# Work to complete
Throughout the listing below, copy each line containing "from".

-=-=-=-=-

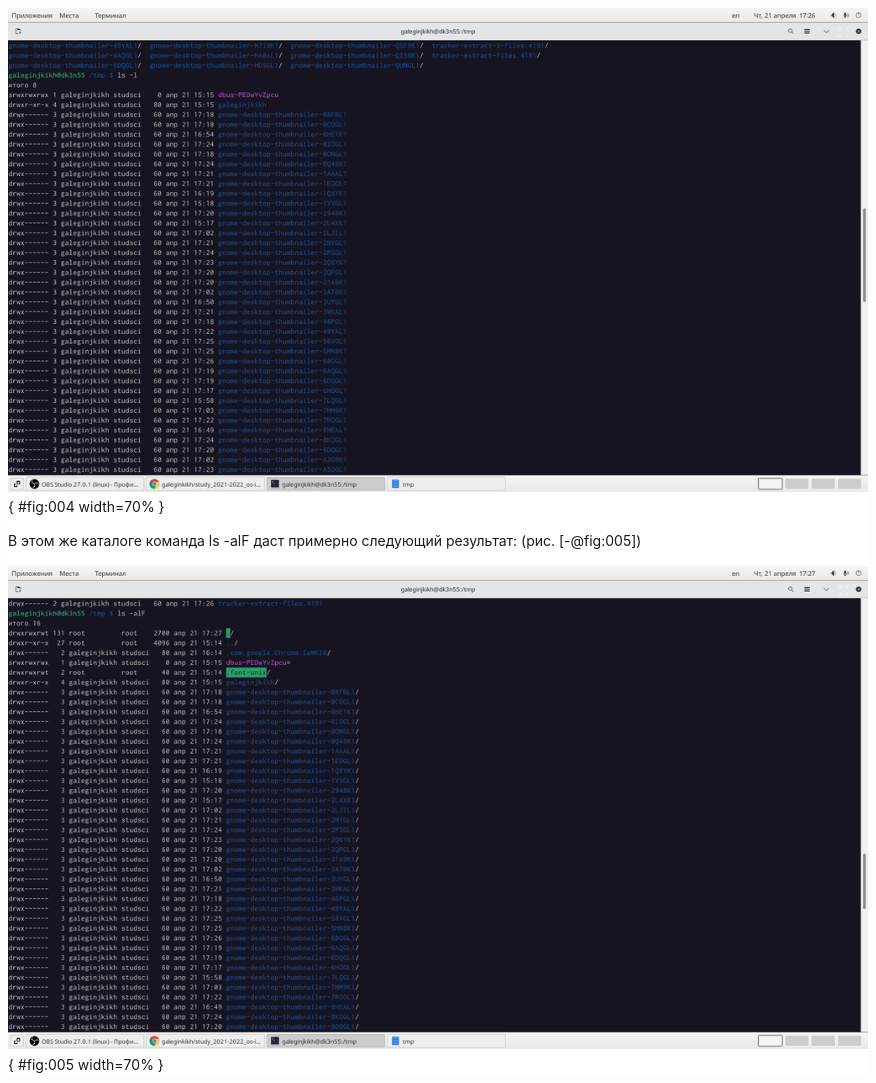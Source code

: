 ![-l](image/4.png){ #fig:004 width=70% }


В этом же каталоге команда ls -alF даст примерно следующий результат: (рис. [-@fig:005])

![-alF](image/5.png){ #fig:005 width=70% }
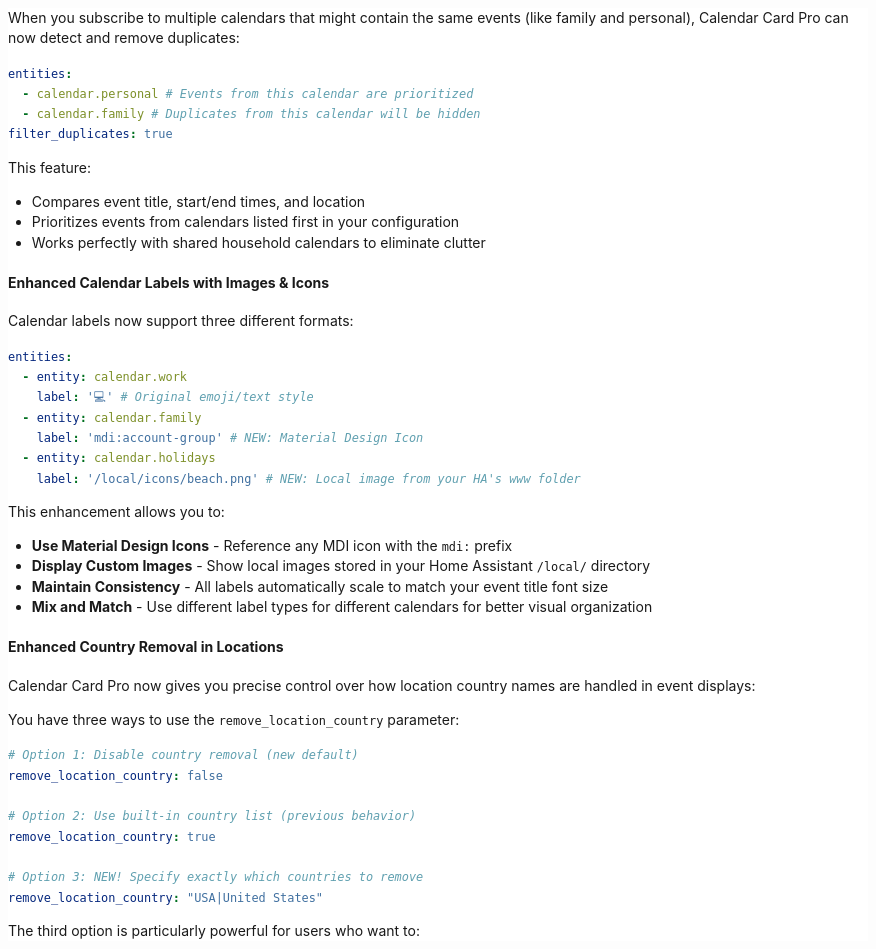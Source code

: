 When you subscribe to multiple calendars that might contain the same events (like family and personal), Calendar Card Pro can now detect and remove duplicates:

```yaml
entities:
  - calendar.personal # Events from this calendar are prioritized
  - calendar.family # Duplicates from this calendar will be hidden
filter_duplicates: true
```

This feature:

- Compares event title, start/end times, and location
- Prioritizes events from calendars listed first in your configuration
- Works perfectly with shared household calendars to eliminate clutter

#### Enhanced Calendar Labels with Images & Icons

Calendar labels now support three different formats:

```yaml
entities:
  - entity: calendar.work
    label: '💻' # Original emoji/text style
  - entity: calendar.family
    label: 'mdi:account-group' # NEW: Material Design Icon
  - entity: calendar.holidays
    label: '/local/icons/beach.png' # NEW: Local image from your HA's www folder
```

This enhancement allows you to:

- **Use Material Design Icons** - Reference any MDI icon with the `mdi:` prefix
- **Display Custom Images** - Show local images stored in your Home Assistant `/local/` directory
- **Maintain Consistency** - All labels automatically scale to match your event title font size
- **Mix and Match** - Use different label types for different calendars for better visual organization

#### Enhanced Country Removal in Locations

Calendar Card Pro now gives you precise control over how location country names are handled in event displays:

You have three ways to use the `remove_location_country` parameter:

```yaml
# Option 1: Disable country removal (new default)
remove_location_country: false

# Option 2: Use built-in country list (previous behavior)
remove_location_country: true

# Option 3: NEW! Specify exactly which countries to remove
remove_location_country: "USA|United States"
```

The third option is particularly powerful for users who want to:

-=-=-=-=-

# Solution for this problem
  - calendar.personal # Events from this calendar are prioritized
  - calendar.family # Duplicates from this calendar will be hidden
- Prioritizes events from calendars listed first in your configuration
    label: '/local/icons/beach.png' # NEW: Local image from your HA's www folder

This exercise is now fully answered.